RBA to hike 25 or 50bps?
The Reserve Bank of Australia (RBA) is expected to lift rates on Tuesday. The bank has 3 straight 50bps rate hikes and currently, the market is unsure whether RBA will raise rates by 25 or 50bps. In the recent meeting of RBA, the bank indicated that it does not yet have a defined course for raising rates, but it does anticipate doing so in the months to come.
Australia’s industrial and jobs numbers have been good, while global inflation has been high. Additionally, AUD/USD exchange rate has been declining and is almost at its lowest point since the pandemic. To raise the cash rate to 2.85%, this should pave the way for a 50bps hike. However, RBA Governor Lowe stated on September 16 that the RBA will eventually no longer need to raise interest rates by 50 basis points and is coming close to that point. As a result, the RBA might be tempted to raise rates by only 25bps.
On Wednesday, OPEC and its allies are set to meet on Wednesday to discuss how to manage the oil supply. WTI Crude has experienced extreme fluctuations over the last three months, ranging from $123 in June to $76.50 last week. According to “sources,” OPEC+ will lower production by 500,000 to 1,000,000 barrels per day (bpd) to lessen price volatility. A minor decrease in output should not have much of an impact on price overall because many counties’ real production already falls short of their quota.
US NFP takes center stage
The nonfarm payrolls statistics from the Bureau of Labor Statistics will be released on Friday. Consensus expectations, NFP will come in at 250k compared to 315k on the previous month which is slightly lower than the forecast.
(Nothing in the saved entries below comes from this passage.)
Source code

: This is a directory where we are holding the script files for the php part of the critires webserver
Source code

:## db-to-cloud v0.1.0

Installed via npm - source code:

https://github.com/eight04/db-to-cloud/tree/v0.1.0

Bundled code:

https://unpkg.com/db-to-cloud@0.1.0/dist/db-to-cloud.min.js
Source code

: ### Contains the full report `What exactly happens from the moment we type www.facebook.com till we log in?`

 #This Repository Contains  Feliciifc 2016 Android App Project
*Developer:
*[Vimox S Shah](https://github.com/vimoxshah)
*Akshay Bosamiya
The unemployment rate however, is expected to remain the same at 3.7% while the average hourly earning is anticipated to increase by 0.3% month over month in September.
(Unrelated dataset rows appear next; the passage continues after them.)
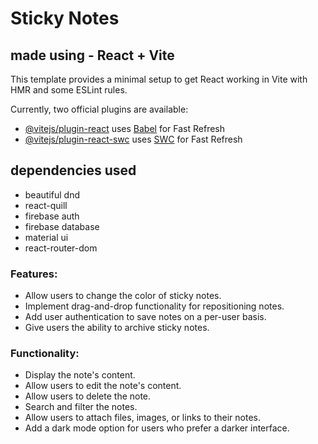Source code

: # Sticky Notes

## made using - React + Vite

This template provides a minimal setup to get React working in Vite with HMR and some ESLint rules.

Currently, two official plugins are available:

- [@vitejs/plugin-react](https://github.com/vitejs/vite-plugin-react/blob/main/packages/plugin-react/README.md) uses [Babel](https://babeljs.io/) for Fast Refresh
- [@vitejs/plugin-react-swc](https://github.com/vitejs/vite-plugin-react-swc) uses [SWC](https://swc.rs/) for Fast Refresh

## dependencies used
- beautiful dnd
- react-quill
- firebase auth
- firebase database
- material ui
- react-router-dom

### Features:
- Allow users to change the color of sticky notes.
- Implement drag-and-drop functionality for repositioning notes.
- Add user authentication to save notes on a per-user basis.
- Give users the ability to archive sticky notes.
### Functionality:
- Display the note's content.
- Allow users to edit the note's content.
- Allow users to delete the note.
- Search and filter the notes.
- Allow users to attach files, images, or links to their notes.
- Add a dark mode option for users who prefer a darker interface.
  
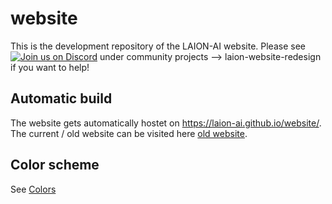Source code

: # website
This is the development repository of the LAION-AI website. Please see <a href="https://discord.gg/xBPBXfcFHd"><img alt="Join us on Discord" src="https://img.shields.io/discord/823813159592001537?color=5865F2&logo=discord&logoColor=white"></a> under community projects --> laion-website-redesign if you want to help!

## Automatic build
The website gets automatically hostet on https://laion-ai.github.io/website/.
The current / old website can be visited here [old website](https://laion.ai/).

## Color scheme
See [Colors](static/LAION_colors.pdf)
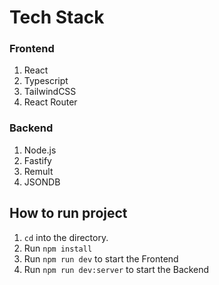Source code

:# Tech Stack

### Frontend

1. React
2. Typescript
3. TailwindCSS
4. React Router

### Backend

1. Node.js
2. Fastify
3. Remult
4. JSONDB

## How to run project

1. `cd` into the directory.
2. Run `npm install`
3. Run `npm run dev` to start the Frontend
4. Run `npm run dev:server` to start the Backend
Despite the fact that a robust labor market is crucial for preserving investor confidence in the economy, investors would likely welcome a modest cooling off at this point since it might allow the Fed to slow down, which may halt the dollar’s gains for the time being.
However, a strong reading runs the risk of intensifying the slump in equities and bond markets as expectations for a more aggressive Fed would rise thereby bolstering the value of the dollar.